Revision history for this message

Oliver Grawert (ogra) wrote on 2013-10-06:

the growth in itself is an issue though, even SF will hit swap at some point, just later ...

Revision history for this message

James Hunt (jamesodhunt) wrote on 2013-10-07:

I don't have a maguro device so debugging is going to have to be by proxy :)

A few questions:

1) Does this only occur when the system is read-only?
2) Are logs growning fast in ~/.cache/upstart/ ?
3) What is the screen doing when it is on? Is it enough to run "powerd-cli display on" to see the issue?
4) Is the issue seen on any other hardware?
5) How do you toggle between Mir and SF?

Please could you:

a) Run the Session Init in debug mode by adding '--debug' to 'init --user' in /usr/bin/ubuntu-touch-session.
b) attach ~/.xsession-errors
c) Get an strace of the Session Init.

Sounds like this issue may be related to kernel bug 1234743.

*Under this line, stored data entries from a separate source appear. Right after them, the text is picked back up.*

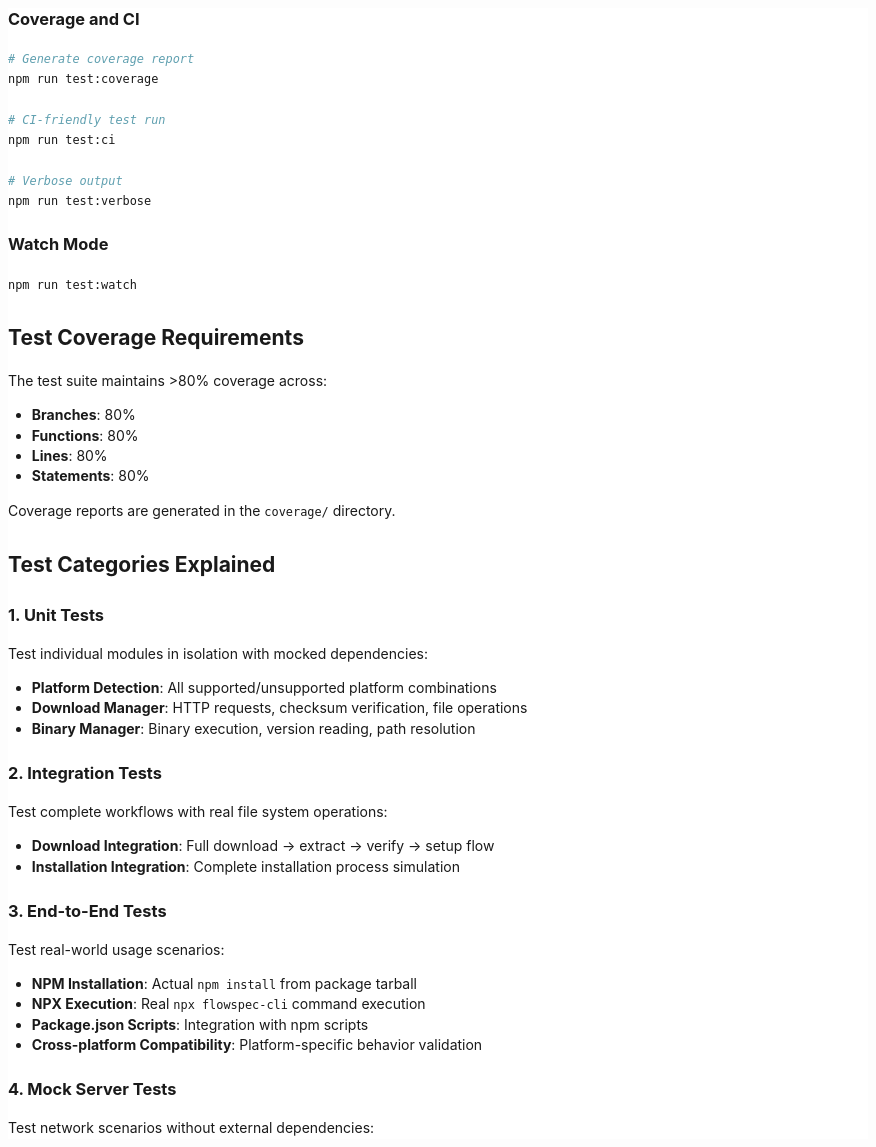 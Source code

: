 ### Coverage and CI
```bash
# Generate coverage report
npm run test:coverage

# CI-friendly test run
npm run test:ci

# Verbose output
npm run test:verbose
```

### Watch Mode
```bash
npm run test:watch
```

## Test Coverage Requirements

The test suite maintains >80% coverage across:
- **Branches**: 80%
- **Functions**: 80% 
- **Lines**: 80%
- **Statements**: 80%

Coverage reports are generated in the `coverage/` directory.

## Test Categories Explained

### 1. Unit Tests
Test individual modules in isolation with mocked dependencies:

- **Platform Detection**: All supported/unsupported platform combinations
- **Download Manager**: HTTP requests, checksum verification, file operations
- **Binary Manager**: Binary execution, version reading, path resolution

### 2. Integration Tests
Test complete workflows with real file system operations:

- **Download Integration**: Full download → extract → verify → setup flow
- **Installation Integration**: Complete installation process simulation

### 3. End-to-End Tests
Test real-world usage scenarios:

- **NPM Installation**: Actual `npm install` from package tarball
- **NPX Execution**: Real `npx flowspec-cli` command execution
- **Package.json Scripts**: Integration with npm scripts
- **Cross-platform Compatibility**: Platform-specific behavior validation

### 4. Mock Server Tests
Test network scenarios without external dependencies:
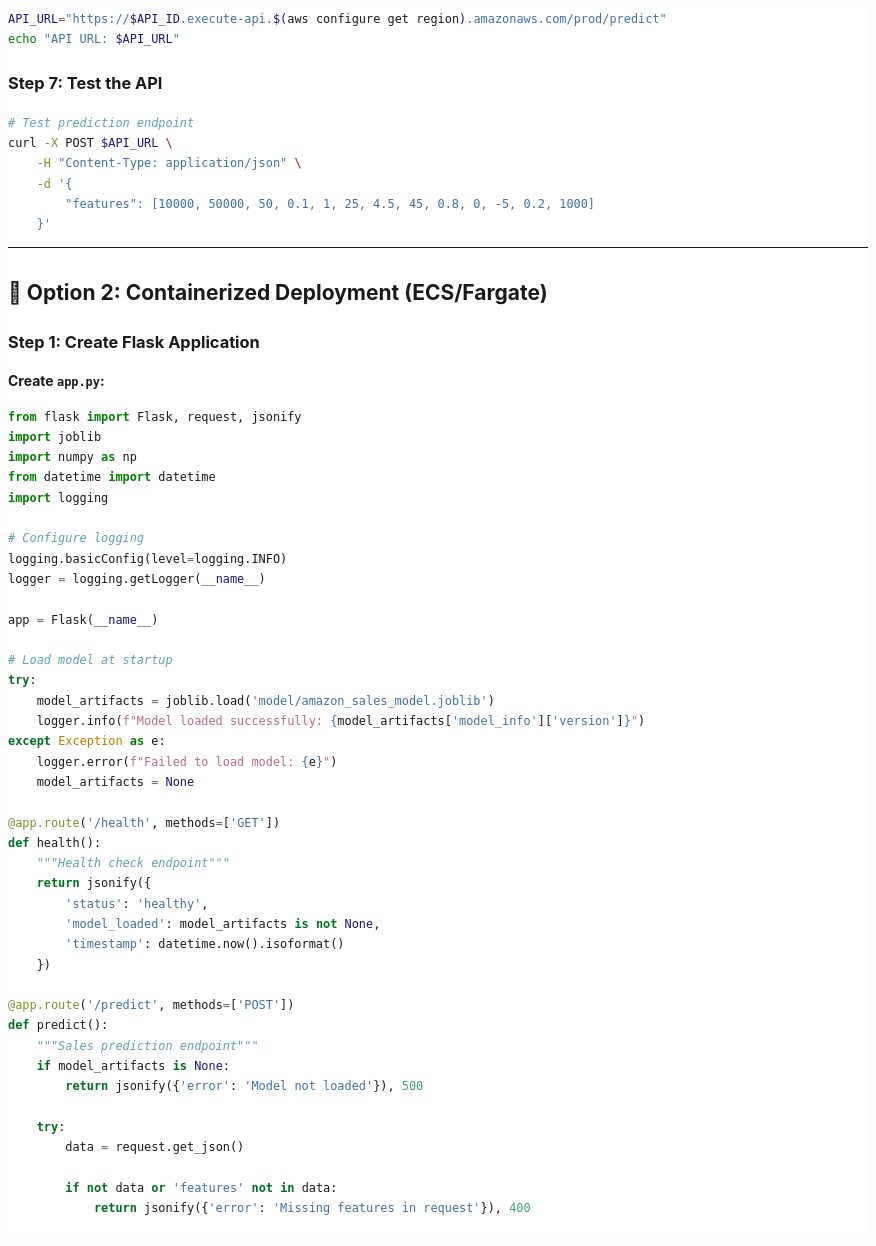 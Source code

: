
 ```bash
API_URL="https://$API_ID.execute-api.$(aws configure get region).amazonaws.com/prod/predict"
echo "API URL: $API_URL"
```

### **Step 7: Test the API**

```bash
# Test prediction endpoint
curl -X POST $API_URL \
    -H "Content-Type: application/json" \
    -d '{
        "features": [10000, 50000, 50, 0.1, 1, 25, 4.5, 45, 0.8, 0, -5, 0.2, 1000]
    }'
```

---

## 🐳 Option 2: Containerized Deployment (ECS/Fargate)

### **Step 1: Create Flask Application**

**Create `app.py`:**
```python
from flask import Flask, request, jsonify
import joblib
import numpy as np
from datetime import datetime
import logging

# Configure logging
logging.basicConfig(level=logging.INFO)
logger = logging.getLogger(__name__)

app = Flask(__name__)

# Load model at startup
try:
    model_artifacts = joblib.load('model/amazon_sales_model.joblib')
    logger.info(f"Model loaded successfully: {model_artifacts['model_info']['version']}")
except Exception as e:
    logger.error(f"Failed to load model: {e}")
    model_artifacts = None

@app.route('/health', methods=['GET'])
def health():
    """Health check endpoint"""
    return jsonify({
        'status': 'healthy',
        'model_loaded': model_artifacts is not None,
        'timestamp': datetime.now().isoformat()
    })

@app.route('/predict', methods=['POST'])
def predict():
    """Sales prediction endpoint"""
    if model_artifacts is None:
        return jsonify({'error': 'Model not loaded'}), 500
    
    try:
        data = request.get_json()
        
        if not data or 'features' not in data:
            return jsonify({'error': 'Missing features in request'}), 400
        
```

Revision history for this message

Dimitri John Ledkov (xnox) wrote on 2013-10-07:

https://wiki.ubuntu.com/Touch/Testing/Mir

Revision history for this message

James Hunt (jamesodhunt) wrote on 2013-10-07:

Answering own question (5): https://wiki.ubuntu.com/Touch/Testing/Mir

Revision history for this message

Jean-Baptiste Lallement (jibel) wrote on 2013-10-07: Re: [Bug 1235649] Re: session upstart leaks massive amounts of memory on Ubuntu Touch

#10

ls-lSr_cache_upstart.mir.ro.log Edit (7.0 KiB, text/x-log; name="ls-lSr_cache_upstart.mir.ro.log")

Le 07/10/2013 11:12, James Hunt a écrit :
> I don't have a maguro device so debugging is going to have to be by
> proxy :)
>
> A few questions:
>
> 1) Does this only occur when the system is read-only?
No. init leaks the same amount of memory when the file system is RO or RW.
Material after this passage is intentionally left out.